The distinction between ‘semantics’ and ‘syntax’ escapes a lot of folks.
The word ‘semantics’ typically connotes ‘meaning’. It could be the meaning of an English word or sentence, or the meaning of an XML file. It can also denote the study of meaning in linguistics or logic, but that’s not the most common use today.
Syntax, on the other hand, deals with the structure of well-formed sentences. A sentence that is syntactically correct obeys the grammatical rules of a language. When you performed sentence diagramming in school, you were analyzing the syntax of a sentence, to prove or disprove its correctness, and perhaps improve it. Natural (human) languages have very complicated rules. Some of those rules are ambiguous, and some are well broken for artistic effect – the literary equivalent of Tom Waits’ singing that sounds like “it was soaked in a vat of bourbon, left hanging in the smokehouse for a few months, and then taken outside and run over with a car”1.

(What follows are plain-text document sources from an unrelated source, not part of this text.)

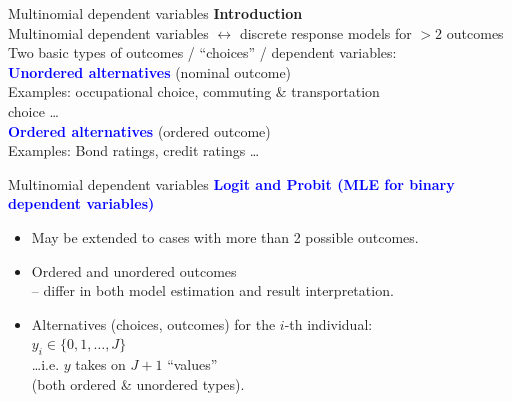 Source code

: \documentclass[usenames,dvipsnames]{beamer}
\begin{document}
\begin{frame}{Multinomial dependent variables}
\textbf{Introduction} \\
\bigskip
Multinomial dependent variables $\leftrightarrow$ discrete response models for $ > 2$ outcomes\\
\medskip
Two basic types of outcomes / ``choices'' / dependent variables:\\
\bigskip
\textcolor{Blue}{\textbf{Unordered alternatives}} (nominal outcome) \\
\quad Examples: occupational choice, commuting \& transportation\\ \quad choice \dots \\
\medskip
\textcolor{Blue}{\textbf{Ordered alternatives}} (ordered outcome) \\
\quad Examples: Bond ratings, credit ratings \dots
\end{frame}
\begin{frame}{Multinomial dependent variables}
\textcolor{Blue}{\textbf{Logit and Probit (MLE for binary dependent variables)}}\\
\begin{itemize}
\item May be extended to cases with more than 2 possible outcomes. \\
\medskip
\item Ordered and unordered outcomes\\
– differ in both model estimation and result interpretation. \\
\vspace{0.8cm}
\item Alternatives (choices, outcomes) for the $i$-th individual: \\$y_i \in \{ 0,1, \dots, J \}$ \\
\vspace{0.3cm}
\dots \quad i.e. $y$ takes on $J+1$ ``values'' 
\\ \qquad (both ordered \& unordered types).
\end{itemize}
\end{frame}
\end{document}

To understand the semantic/syntactic difference better, here is a famous example of a sentence that is syntactically correct, but semantically problematic2:
Colorless green ideas sleep furiously.3
To see that this is syntactically correct we can diagram it:
Diagram of semantically bankrupt but syntactically correct sentence.
Here, on the other hand, is an example of the converse, poor grammar but fairly clear meaning:
“You don’t have no more troubles, Roscoe,” I tell him, “you and me is just become partners.” 4
If we are talking about messages, it’s the semantics that really counts. If the medical instructions “Ambulate between the bars” are misinterpreted as “Amputate between the ears”, the consequences could be grave5.
Sometimes, of course, syntactic errors result in different semantics. The following examples of the value of punctuation show how different syntax can result in different semantics, even though all the words are still in the same the same sequence.
A woman without her man is nothing.
A woman: without her, man is nothing.
Twelve people knew the secret, all told.
Twelve people knew the secret; all told.
Let’s eat Grandma.
Let’s eat, Grandma.
I’ve often heard people say “that’s only semantics”, as if meaning is unimportant. What they really intend to convey is that quibbling over different shades of meaning of individual words can sometimes be a pointless hair-splitting waste that contributes little to the overall meaning they wished to convey.
On the other hand, mistaken semantics of a single word can cost lives. This example (taken from an unclassified document provided by the NSA6, 7) implies that at least 129,000 people died as a result of the meaning assigned to a single word8.
Reporters in Tokyo questioned Japanese Premier Kantaro Suzuki about his government’s reaction to the Potsdam Declaration. Since no formal decision had been reached at the time, Suzuki, falling back on the politician’s old standby answer to reporters, replied that he was withholding comment. He used the Japanese word mohusatsu, derived from the word for “silence.” As can be seen from the dictionary entry quoted at the beginning of this essay, however, the word has other meanings quite different from that intended by Suzuki. Alas, international news agencies saw fit to tell the world that in the eyes of the Japanese government the ultimatum was “not worthy of comment.” U. S. officials, angered by the tone of Suzuki’s statement and obviously seeing it as another typical example of the fanatical Banzai and Kamikaze spirit, decided on stern measures. Within ten days the decision was made to drop the atomic bomb, the bomb was dropped, and Hiroshima was leveled.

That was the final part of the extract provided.